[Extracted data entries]
==================================================

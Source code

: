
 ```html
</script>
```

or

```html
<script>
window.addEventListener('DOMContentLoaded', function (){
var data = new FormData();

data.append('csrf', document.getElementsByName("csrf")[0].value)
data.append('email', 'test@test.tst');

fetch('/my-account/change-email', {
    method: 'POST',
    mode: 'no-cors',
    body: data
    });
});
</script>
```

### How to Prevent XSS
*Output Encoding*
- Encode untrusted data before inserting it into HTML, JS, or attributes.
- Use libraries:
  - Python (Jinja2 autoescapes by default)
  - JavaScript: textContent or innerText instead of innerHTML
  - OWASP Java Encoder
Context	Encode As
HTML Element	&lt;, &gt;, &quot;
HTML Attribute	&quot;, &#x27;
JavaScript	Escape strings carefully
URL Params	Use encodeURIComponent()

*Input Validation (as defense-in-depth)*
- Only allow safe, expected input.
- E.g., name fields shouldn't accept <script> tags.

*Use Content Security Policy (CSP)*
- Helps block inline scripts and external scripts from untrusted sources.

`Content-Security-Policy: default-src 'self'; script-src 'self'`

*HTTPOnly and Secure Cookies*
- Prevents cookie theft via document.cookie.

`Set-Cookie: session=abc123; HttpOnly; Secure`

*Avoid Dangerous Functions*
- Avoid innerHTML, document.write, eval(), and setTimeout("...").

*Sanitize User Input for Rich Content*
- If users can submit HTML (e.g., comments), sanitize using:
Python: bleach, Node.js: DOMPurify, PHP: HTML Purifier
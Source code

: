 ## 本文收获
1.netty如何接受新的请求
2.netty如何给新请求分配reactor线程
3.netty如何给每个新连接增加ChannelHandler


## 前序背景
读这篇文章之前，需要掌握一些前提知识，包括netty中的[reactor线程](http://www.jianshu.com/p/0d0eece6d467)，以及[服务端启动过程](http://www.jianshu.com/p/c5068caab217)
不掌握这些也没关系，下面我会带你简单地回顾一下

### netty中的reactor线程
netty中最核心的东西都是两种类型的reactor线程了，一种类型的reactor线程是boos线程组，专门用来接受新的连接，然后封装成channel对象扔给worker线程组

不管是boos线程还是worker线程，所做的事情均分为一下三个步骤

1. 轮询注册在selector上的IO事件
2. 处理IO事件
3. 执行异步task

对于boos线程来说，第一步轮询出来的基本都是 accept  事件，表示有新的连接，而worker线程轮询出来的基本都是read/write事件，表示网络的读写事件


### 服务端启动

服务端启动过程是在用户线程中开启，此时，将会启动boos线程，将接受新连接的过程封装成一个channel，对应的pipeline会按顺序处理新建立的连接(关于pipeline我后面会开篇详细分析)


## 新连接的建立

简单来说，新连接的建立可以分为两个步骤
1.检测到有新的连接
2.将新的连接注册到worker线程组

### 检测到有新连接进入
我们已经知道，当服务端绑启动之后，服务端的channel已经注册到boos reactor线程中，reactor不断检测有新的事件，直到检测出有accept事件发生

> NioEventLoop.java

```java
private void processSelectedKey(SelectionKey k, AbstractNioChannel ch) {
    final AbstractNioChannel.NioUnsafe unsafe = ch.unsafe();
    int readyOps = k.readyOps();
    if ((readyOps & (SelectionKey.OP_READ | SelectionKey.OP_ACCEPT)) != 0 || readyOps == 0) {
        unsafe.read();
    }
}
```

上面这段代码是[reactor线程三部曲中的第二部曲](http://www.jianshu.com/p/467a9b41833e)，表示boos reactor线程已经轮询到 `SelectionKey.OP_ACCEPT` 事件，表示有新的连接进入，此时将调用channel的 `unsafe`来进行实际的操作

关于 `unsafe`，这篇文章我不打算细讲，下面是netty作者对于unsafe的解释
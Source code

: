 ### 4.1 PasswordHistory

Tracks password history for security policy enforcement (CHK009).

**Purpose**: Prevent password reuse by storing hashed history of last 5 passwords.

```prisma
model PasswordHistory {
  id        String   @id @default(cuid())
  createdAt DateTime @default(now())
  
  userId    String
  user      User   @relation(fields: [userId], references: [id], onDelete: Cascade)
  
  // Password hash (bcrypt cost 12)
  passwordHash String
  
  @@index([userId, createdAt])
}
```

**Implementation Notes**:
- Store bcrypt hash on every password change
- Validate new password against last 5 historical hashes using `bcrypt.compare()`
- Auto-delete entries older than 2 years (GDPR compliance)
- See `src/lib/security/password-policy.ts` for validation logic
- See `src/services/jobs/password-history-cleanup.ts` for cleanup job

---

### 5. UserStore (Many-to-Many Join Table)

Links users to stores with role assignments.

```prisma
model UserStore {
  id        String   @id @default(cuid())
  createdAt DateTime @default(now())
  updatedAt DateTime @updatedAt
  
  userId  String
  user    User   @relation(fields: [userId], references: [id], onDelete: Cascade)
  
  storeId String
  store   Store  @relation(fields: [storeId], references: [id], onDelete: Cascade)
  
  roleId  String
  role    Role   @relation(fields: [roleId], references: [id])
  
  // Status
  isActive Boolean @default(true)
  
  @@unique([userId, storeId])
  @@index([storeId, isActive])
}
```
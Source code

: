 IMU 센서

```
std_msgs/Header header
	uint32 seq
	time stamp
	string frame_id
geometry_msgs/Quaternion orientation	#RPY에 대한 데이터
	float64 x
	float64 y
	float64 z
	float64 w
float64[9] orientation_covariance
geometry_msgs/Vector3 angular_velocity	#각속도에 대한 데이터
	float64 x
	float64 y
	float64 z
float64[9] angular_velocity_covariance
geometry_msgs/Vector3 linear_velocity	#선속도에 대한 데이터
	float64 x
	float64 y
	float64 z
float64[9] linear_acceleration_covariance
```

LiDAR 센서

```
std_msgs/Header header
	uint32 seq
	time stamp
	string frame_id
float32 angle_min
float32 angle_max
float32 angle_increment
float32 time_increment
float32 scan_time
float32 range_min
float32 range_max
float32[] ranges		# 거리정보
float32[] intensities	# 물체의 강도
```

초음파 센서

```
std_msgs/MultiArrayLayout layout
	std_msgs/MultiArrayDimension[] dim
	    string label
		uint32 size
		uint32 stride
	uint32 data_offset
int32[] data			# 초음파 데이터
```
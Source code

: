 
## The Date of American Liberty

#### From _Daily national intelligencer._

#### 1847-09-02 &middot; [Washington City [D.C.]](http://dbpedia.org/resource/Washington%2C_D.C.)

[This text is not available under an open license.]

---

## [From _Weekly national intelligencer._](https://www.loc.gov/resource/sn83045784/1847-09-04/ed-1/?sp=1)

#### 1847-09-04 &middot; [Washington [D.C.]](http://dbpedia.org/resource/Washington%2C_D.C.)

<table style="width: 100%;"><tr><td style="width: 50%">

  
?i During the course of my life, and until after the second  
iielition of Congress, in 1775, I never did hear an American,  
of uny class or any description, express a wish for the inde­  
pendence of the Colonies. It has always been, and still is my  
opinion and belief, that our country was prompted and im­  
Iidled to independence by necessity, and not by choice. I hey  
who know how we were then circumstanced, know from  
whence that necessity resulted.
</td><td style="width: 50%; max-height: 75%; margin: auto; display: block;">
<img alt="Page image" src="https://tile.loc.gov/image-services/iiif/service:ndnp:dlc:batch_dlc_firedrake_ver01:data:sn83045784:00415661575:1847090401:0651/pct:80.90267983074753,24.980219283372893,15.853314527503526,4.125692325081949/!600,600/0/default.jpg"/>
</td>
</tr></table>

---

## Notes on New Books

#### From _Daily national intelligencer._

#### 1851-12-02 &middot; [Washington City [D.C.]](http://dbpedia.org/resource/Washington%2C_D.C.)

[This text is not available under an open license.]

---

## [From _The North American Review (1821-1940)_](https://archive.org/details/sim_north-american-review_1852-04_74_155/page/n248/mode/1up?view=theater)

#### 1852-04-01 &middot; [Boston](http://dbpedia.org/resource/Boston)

==================================================

Work order: Each line above with the word "JavaScript" needs to be copied.

Written solution:
  - JavaScript: textContent or innerText instead of innerHTML
JavaScript	Escape strings carefully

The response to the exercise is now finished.